Following up from my post of a few months ago, about what to do about claiming family allowance for my 11 year old son, when we emigrate to the US, my wife did the right thing and phoned the relevant persons, informing them of our intentions. They straight away stopped all payments, and stated that in a few weeks, they would credit my wifes bank account with any remaining monies owed. 
So much for being honest and above board.


----------



## Fatbrit (May 8, 2008)

tonytime said:


> Following up from my post of a few months ago, about what to do about claiming family allowance for my 11 year old son, when we emigrate to the US, my wife did the right thing and phoned the relevant persons, informing them of our intentions. They straight away stopped all payments, and stated that in a few weeks, they would credit my wifes bank account with any remaining monies owed.
> So much for being honest and above board.

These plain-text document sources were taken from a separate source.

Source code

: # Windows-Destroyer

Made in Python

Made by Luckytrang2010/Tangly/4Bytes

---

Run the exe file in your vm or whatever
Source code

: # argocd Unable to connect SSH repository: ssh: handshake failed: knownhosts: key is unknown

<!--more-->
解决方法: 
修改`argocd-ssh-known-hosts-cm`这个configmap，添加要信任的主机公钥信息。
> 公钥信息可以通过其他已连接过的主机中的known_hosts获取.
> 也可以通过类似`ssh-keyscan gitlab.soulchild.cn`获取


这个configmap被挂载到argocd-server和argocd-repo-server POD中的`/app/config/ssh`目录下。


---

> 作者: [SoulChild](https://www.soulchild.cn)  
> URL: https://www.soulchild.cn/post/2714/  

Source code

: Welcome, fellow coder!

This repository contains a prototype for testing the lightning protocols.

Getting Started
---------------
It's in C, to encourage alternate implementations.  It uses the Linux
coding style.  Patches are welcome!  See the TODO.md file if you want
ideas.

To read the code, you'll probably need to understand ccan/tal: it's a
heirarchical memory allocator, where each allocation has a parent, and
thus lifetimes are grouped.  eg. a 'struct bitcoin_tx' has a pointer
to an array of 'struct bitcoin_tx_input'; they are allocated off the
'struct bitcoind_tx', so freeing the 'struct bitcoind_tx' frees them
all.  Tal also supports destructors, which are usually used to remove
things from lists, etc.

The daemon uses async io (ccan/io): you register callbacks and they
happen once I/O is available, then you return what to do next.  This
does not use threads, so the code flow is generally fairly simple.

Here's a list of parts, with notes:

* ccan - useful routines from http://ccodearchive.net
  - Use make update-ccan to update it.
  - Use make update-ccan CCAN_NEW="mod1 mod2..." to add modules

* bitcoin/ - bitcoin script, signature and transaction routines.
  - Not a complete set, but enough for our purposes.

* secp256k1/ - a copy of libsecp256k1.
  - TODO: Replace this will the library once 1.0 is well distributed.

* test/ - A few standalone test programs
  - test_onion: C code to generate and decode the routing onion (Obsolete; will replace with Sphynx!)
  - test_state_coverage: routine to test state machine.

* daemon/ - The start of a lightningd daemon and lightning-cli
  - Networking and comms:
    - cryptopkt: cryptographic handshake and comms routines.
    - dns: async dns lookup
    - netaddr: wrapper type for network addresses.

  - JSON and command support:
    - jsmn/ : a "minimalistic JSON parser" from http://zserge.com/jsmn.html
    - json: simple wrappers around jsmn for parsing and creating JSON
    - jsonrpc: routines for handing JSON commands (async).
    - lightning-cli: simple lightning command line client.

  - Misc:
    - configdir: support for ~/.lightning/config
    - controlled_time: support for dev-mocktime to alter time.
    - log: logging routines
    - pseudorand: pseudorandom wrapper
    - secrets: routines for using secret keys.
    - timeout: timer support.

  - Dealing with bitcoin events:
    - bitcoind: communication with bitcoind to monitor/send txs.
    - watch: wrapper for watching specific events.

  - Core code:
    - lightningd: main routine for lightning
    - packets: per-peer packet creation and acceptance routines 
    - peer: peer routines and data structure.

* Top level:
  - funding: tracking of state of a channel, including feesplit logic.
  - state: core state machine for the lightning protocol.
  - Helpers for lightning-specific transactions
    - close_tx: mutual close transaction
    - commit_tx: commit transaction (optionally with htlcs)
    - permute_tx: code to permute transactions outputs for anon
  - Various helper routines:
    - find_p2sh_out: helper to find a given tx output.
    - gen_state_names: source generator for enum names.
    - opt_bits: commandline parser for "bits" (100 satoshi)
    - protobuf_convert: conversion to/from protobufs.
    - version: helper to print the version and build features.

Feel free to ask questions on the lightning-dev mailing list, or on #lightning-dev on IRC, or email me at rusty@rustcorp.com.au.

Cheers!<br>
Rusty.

Better than them asking for thousands back years down the road.


----------



## twostep (Apr 3, 2008)

I do not understand what you are trying to say.


----------



## synthia (Apr 18, 2007)

Well, if the OP hadn't told them about the move to the US, and had continued to collect an allowance illegally, eventually they would have been caught. They would then be expected to repay the allowances received, probably with accumulated interest and penalties, and possibly been subject to criminal procesecution. Now, this may not happen if they never ever return to the UK until they become US citizens and re-enter using those passports. And it might never happen at all, anyway. But that's a big risk to take.


----------